• _Work required_
Omitting the images, transcribe the records below exactly as they stand.

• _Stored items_
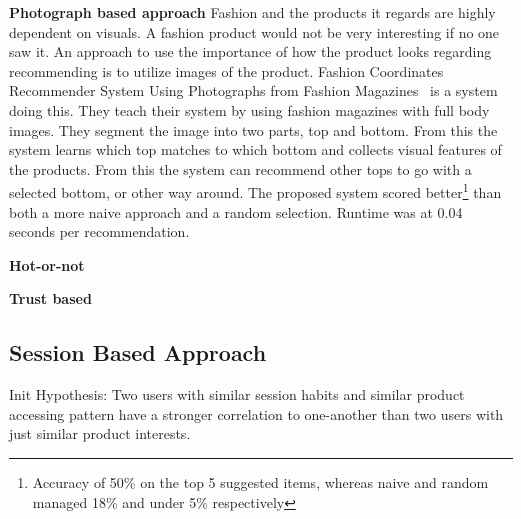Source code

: \textbf{Photograph based approach}
Fashion and the products it regards are highly dependent on visuals.
A fashion product would not be very interesting if no one saw it. %
An approach to use the importance of how the product looks regarding recommending is to utilize images of the product.
Fashion Coordinates Recommender System Using Photographs from Fashion Magazines~\cite{Iwata:2011} is a system doing this.
They teach their system by using fashion magazines with full body images.
They segment the image into two parts, top and bottom.
From this the system learns which top matches to which bottom and collects visual features of the products.
From this the system can recommend other tops to go with a selected bottom, or other way around.
The proposed system scored better\footnote{Accuracy of 50\% on the top 5 suggested items, whereas naive and random managed 18\% and under 5\% respectively} than both a more naive approach and a random selection.
Runtime was at 0.04 seconds per recommendation.


\textbf{Hot-or-not}

\textbf{Trust based}








\subsection{Session Based Approach}
Init Hypothesis:
Two users with similar session habits and similar product accessing pattern
have a stronger correlation to one-another than two users with just similar
product interests.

• _Expected answer_
Source code

: \textbf{Photograph based approach}
Fashion and the products it regards are highly dependent on visuals.
A fashion product would not be very interesting if no one saw it. %
An approach to use the importance of how the product looks regarding recommending is to utilize images of the product.
Fashion Coordinates Recommender System Using Photographs from Fashion Magazines~\cite{Iwata:2011} is a system doing this.
They teach their system by using fashion magazines with full body images.
They segment the image into two parts, top and bottom.
From this the system learns which top matches to which bottom and collects visual features of the products.
From this the system can recommend other tops to go with a selected bottom, or other way around.
The proposed system scored better\footnote{Accuracy of 50\% on the top 5 suggested items, whereas naive and random managed 18\% and under 5\% respectively} than both a more naive approach and a random selection.
Runtime was at 0.04 seconds per recommendation.


\textbf{Hot-or-not}

\textbf{Trust based}








\subsection{Session Based Approach}
Init Hypothesis:
Two users with similar session habits and similar product accessing pattern
have a stronger correlation to one-another than two users with just similar
product interests.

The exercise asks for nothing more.